Pipeline Python - Generate a workflow

Workflow packages such as Pipeline Pilot, Taverna and KNIME allow the user to graphically create a pipeline to process molecular data. A downside of these packages is that the units of the workflow, the nodes, process data sequentially. That is, no data gets to Node 2 until Node 1 has finished processing all of it. Correction (thanks Egon): The previous line is plain incorrect. Both KNIME and Taverna2, at least, pass on partially processed data as soon as it's available.

Wouldn't it be nicer if they worked more like Unix pipes, that is, as soon as some data comes out of Node 1 it gets passed onto the next Node and so on. This would have three advantages: (1) you get the first result quicker, (2) you don't use up loads of memory storing all of the intermediate results, (3) you can run things in parallel, e.g. Node 2 could start processing the data from Node 1 immediately, perhaps even on a different computer.

Luckily, there is a neat feature in Python called a generator that allows you to create a pipeline that processes data in parallel. Generators are functions that return a sequence of values. However, unlike just returning a list of values, they only calculate and return the next item in the sequence when requested. One reason this is useful is because the sequence of items could be very large, or even infinite in length. (For a more serious introduction, see David Beazley's talk at PyCon'08, which is the inspiration for this blog post.)

Let's create a pipeline for processing an SDF file that has three nodes: (1) a filter node that looks for the word "ZINC00" in the title of the molecule, (2) a filter node for Tanimoto similarity to a target molecule, (3) an output node that returns the molecule title. (The full program is presented at the end of this post.)
# Pipeline Python!
pipeline = createpipeline((titlematches, "ZINC00"),
(similarto, targetmol, 0.50),
(moltotitle,))

# Create an input source
dataset = pybel.readfile("sdf", inputfile)

# Feed the pipeline    
results = pipeline(dataset)
The variable 'results' is a generator, so nothing actually happens until we request the values returned by the generator...
# Print out each answer as it comes
for title in results:
print title
The titles of the molecules found will appear on the screen one by one as they are found, just like in a Unix pipe.

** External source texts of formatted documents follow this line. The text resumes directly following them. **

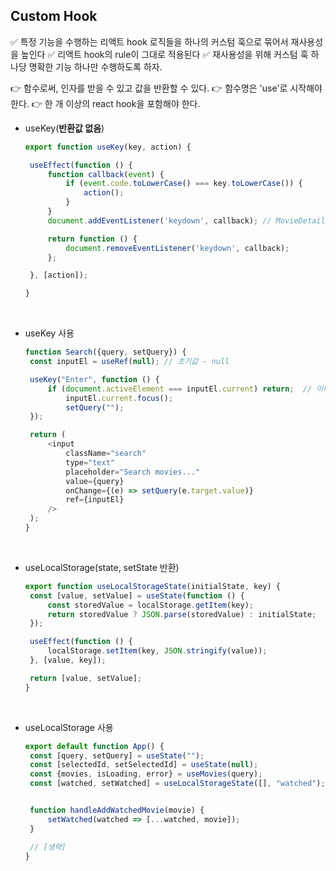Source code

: ## Custom Hook

✅ 특정 기능을 수행하는 리액트 hook 로직들을 하나의 커스텀 훅으로 묶어서 재사용성을 높인다
✅ 리액트 hook의 rule이 그대로 적용된다
✅ 재사용성을 위해 커스텀 훅 하나당 명확한 기능 하나만 수행하도록 하자.

👉 함수로써, 인자를 받을 수 있고 값을 반환할 수 있다.
👉 함수명은 'use'로 시작해야한다.
👉 한 개 이상의 react hook을 포함해야 한다.

- useKey(**반환값 없음**)
  
  ```js
  export function useKey(key, action) {
  
   useEffect(function () {
       function callback(event) {
           if (event.code.toLowerCase() === key.toLowerCase()) {
               action();
           }
       }
       document.addEventListener('keydown', callback); // MovieDetails인스턴스가 mount될때마다 이벤트리스너가 누적되어서 등록된다.--> cleanup 필요
  
       return function () {
           document.removeEventListener('keydown', callback);
       };
  
   }, [action]);
  
  }
  ```

<br/>

- useKey 사용
  
  ```js
  function Search({query, setQuery}) {
   const inputEl = useRef(null); // 초기값 - null
  
   useKey("Enter", function () {
       if (document.activeElement === inputEl.current) return;  // 이미 focus된 상태면 return
           inputEl.current.focus();
           setQuery("");
   });
  
   return (
       <input
           className="search"
           type="text"
           placeholder="Search movies..."
           value={query}
           onChange={(e) => setQuery(e.target.value)}
           ref={inputEl}
       />
   );
  }
  ```
  
  <br/>
- useLocalStorage(state, setState 반환)
  
  ```js
  export function useLocalStorageState(initialState, key) {
   const [value, setValue] = useState(function () {
       const storedValue = localStorage.getItem(key);
       return storedValue ? JSON.parse(storedValue) : initialState;
   });
  
   useEffect(function () {
       localStorage.setItem(key, JSON.stringify(value));
   }, [value, key]);
  
   return [value, setValue];
  }
  ```
  
  <br/>
- useLocalStorage 사용
  
  ```js
  export default function App() {
   const [query, setQuery] = useState("");
   const [selectedId, setSelectedId] = useState(null);
   const {movies, isLoading, error} = useMovies(query);
   const [watched, setWatched] = useLocalStorageState([], "watched");
  
  
   function handleAddWatchedMovie(movie) {
       setWatched(watched => [...watched, movie]);
   }
  
   // [생략]
  }
  ```



```

```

Note how easy it is to combine nodes into a pipeline.

Here's the full program:
import re
import os
import itertools

# from cinfony import pybel
import pybel

def createpipeline(*filters):
def pipeline(dataset):
piped_data = dataset
for filter in filters:
piped_data = filter[0](piped_data, *filter[1:])
return piped_data
return pipeline

def titlematches(mols, patt):
p = re.compile(patt)
return (mol for mol in mols if p.search(mol.title))

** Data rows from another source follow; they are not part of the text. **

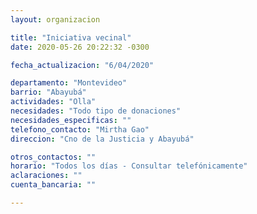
 ```yaml
---
layout: organizacion

title: "Iniciativa vecinal"
date: 2020-05-26 20:22:32 -0300

fecha_actualizacion: "6/04/2020"

departamento: "Montevideo"
barrio: "Abayubá"
actividades: "Olla"
necesidades: "Todo tipo de donaciones"
necesidades_especificas: ""
telefono_contacto: "Mirtha Gao"
direccion: "Cno de la Justicia y Abayubá"

otros_contactos: ""
horario: "Todos los días - Consultar telefónicamente"
aclaraciones: ""
cuenta_bancaria: ""

---
```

def similarto(mols, target, cutoff=0.7):
target_fp = target.calcfp()
return (mol for mol in mols if (mol.calcfp() | target_fp) >= cutoff)

def moltotitle(mols):
return (mol.title for mol in mols)

if __name__ == "__main__":
inputfile = os.path.join("..", "face-off", "timing", "3_p0.0.sdf")
dataset = pybel.readfile("sdf", inputfile)
findtargetmol = createpipeline((titlematches, "ZINC00002647"),)
targetmol = findtargetmol(dataset).next()

# Pipeline Python!
pipeline = createpipeline((titlematches, "ZINC00"),
(similarto, targetmol, 0.50),
(moltotitle,))

# Create an input source
dataset = pybel.readfile("sdf", inputfile)

# Feed the pipeline    
results = pipeline(dataset)

# Print out each answer as it comes through the pipeline    
for title in results:
print title


So, if in future someone tells you that Python generators can be used to make a workflow, don't say "I never node that".

Image: Pipeline by Travis S. (CC BY-NC 2.0)

7 comments:

Egon Willighagen said...

Noel, I always said "workflow environments" are basically scripting languages.

You mention: "A downside of these packages is that the units of the workflow, the nodes, process data sequentially."

This is incorrect for the KNIME, and for Taverna2 too; no idea about PP. But both KNIME and T2 pass on molecules, as soon as they come out of the first node, and will not wait until all data is processed.

Noel O'Boyle said...

I stand corrected. This was my impression after playing with KNIME and after discussing Taverna with Christoph. What's all the business with the red/green lights then in KNIME?

I'll put in an update above.

Rich Apodaca said...

Noel and Egon, what kind of scripting language support do Taverna and KNIME have? Could I create protocols in those environments in Ruby or Python, for example?

Doing a quick search found nothing encouraging.

Noel O'Boyle said...

I know that KNIME has a Jython node donated by Tripos. Presumably JRuby would be the way to go? Note that, in case you are misled, KNIME is not open source although it's web site says it is.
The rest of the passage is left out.